#### [AIM OF THE EXERCISE]
Go through the material below and count the lines with the string "change"; the number is the whole answer.

[[ PROVIDED DATA open ]]

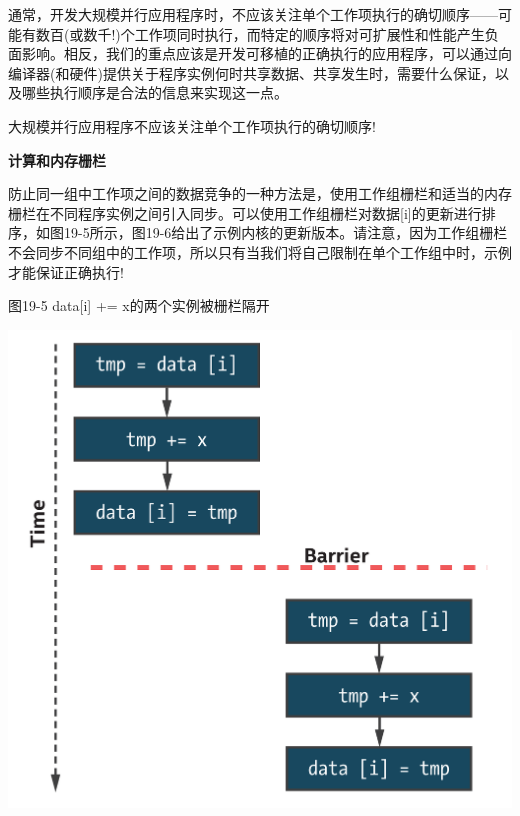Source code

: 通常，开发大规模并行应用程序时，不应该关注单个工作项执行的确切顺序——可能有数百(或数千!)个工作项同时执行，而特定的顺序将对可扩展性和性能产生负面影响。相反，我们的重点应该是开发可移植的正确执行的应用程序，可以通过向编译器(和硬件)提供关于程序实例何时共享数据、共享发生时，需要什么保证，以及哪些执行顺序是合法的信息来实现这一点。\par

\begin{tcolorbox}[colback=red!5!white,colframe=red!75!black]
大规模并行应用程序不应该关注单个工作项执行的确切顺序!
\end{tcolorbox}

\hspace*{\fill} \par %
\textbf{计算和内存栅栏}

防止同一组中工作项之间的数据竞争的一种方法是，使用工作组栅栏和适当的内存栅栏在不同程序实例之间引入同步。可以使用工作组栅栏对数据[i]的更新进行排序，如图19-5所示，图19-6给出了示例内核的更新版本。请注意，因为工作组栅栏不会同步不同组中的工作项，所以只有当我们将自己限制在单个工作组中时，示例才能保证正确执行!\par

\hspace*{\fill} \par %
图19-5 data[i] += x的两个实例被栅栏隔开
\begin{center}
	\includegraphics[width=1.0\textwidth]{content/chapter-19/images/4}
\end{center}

[[ PROVIDED DATA closed ]]
[[ PROVIDED DATA open ]]

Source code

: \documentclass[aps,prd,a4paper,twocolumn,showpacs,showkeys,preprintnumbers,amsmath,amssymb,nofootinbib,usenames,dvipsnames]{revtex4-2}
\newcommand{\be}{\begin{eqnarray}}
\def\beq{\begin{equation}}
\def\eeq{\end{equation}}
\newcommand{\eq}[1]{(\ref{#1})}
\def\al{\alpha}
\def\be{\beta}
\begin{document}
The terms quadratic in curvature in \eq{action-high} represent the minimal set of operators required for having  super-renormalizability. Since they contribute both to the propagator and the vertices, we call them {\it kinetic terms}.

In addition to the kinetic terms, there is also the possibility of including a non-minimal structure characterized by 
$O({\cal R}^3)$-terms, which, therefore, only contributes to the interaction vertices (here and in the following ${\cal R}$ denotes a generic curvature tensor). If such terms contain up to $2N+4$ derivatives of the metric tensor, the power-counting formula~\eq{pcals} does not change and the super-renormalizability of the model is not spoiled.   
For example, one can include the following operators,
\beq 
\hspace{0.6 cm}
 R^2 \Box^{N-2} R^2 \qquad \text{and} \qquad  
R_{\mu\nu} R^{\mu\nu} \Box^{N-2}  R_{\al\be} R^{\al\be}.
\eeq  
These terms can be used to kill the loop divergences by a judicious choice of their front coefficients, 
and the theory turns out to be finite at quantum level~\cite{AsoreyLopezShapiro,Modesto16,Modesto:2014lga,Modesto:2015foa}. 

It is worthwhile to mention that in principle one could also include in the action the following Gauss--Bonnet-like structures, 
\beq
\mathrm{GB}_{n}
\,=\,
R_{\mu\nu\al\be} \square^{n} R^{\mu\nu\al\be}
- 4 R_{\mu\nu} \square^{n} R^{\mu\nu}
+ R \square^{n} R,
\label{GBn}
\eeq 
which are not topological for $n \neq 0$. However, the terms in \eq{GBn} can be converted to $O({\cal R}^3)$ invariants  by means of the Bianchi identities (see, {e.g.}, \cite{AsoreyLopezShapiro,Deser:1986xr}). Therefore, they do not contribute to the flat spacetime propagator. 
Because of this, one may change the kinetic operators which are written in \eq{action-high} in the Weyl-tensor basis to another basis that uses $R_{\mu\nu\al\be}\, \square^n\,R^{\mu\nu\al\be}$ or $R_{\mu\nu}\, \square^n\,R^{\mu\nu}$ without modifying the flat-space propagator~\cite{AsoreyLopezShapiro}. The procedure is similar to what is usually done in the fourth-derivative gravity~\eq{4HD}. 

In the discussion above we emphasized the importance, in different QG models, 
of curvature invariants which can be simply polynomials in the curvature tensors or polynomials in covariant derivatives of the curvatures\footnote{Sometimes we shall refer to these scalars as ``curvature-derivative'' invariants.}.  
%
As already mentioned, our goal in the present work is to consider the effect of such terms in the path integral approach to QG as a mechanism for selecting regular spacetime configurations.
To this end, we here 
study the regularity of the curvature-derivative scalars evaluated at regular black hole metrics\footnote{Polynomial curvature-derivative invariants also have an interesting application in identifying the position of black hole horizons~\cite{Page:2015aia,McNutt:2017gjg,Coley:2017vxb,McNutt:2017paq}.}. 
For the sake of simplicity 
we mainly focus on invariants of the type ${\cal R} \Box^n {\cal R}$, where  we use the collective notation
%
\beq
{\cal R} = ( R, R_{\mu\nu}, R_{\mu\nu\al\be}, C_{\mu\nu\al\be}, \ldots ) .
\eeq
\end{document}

[[ PROVIDED DATA closed ]]
[[ PROVIDED DATA open ]]

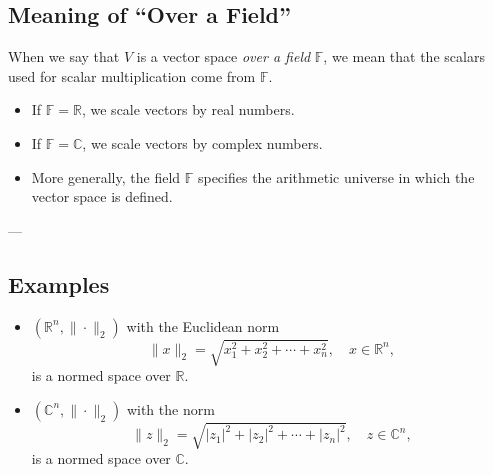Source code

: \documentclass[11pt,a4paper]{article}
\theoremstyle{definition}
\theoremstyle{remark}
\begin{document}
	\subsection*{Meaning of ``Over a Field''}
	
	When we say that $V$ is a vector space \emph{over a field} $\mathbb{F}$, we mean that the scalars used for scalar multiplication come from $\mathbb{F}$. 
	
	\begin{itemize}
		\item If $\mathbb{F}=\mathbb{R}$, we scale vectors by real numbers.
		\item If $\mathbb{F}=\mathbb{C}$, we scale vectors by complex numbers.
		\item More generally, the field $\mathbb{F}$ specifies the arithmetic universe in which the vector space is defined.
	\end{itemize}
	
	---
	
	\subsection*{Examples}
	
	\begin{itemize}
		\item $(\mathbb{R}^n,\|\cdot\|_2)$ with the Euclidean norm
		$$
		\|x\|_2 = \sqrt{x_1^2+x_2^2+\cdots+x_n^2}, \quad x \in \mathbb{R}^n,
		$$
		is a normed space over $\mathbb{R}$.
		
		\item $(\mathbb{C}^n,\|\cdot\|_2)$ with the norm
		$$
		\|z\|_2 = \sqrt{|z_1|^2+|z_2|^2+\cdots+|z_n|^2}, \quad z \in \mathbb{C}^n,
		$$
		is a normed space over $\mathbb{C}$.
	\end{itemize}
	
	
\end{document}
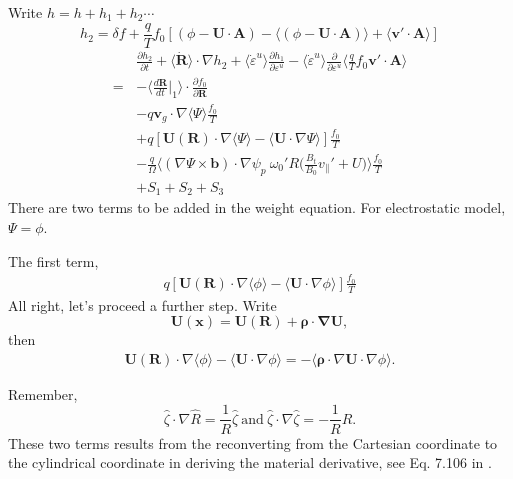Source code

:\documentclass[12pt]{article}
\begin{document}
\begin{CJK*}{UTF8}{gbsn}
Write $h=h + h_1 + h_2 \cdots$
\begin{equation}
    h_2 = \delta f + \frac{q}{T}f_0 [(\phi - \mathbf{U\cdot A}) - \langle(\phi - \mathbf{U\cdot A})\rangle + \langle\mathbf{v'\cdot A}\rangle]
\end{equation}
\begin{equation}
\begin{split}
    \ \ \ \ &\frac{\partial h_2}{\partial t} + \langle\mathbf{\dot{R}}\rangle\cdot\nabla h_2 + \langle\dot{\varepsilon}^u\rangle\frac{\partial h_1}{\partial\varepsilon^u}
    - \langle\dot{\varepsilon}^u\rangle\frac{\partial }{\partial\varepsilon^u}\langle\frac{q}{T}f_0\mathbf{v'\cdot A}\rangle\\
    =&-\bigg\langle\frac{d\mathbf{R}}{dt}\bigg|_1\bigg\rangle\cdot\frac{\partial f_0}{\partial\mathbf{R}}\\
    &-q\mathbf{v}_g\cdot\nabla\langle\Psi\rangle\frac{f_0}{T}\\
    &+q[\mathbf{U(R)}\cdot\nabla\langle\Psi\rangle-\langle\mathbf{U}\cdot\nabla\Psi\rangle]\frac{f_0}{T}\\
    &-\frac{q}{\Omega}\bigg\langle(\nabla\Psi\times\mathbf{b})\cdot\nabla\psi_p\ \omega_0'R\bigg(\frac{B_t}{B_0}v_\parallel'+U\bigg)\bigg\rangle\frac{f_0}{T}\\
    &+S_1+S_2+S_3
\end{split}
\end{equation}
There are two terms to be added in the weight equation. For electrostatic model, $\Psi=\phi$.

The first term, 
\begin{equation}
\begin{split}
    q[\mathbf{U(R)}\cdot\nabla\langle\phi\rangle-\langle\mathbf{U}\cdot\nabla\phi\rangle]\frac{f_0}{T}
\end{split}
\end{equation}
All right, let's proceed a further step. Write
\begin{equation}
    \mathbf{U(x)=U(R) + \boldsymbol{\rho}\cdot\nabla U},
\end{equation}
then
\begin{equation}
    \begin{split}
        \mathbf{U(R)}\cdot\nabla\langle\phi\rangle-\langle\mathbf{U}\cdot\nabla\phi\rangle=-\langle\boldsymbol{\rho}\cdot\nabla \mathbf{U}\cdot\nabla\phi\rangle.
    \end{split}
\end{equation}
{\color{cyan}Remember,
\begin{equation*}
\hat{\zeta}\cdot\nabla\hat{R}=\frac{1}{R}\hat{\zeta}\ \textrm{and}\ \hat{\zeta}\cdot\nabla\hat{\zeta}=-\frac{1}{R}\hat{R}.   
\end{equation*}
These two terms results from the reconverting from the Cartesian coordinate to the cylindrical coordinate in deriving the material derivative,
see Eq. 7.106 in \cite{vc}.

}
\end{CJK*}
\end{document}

[[ PROVIDED DATA closed ]]

#### [ANSWER BOX]
2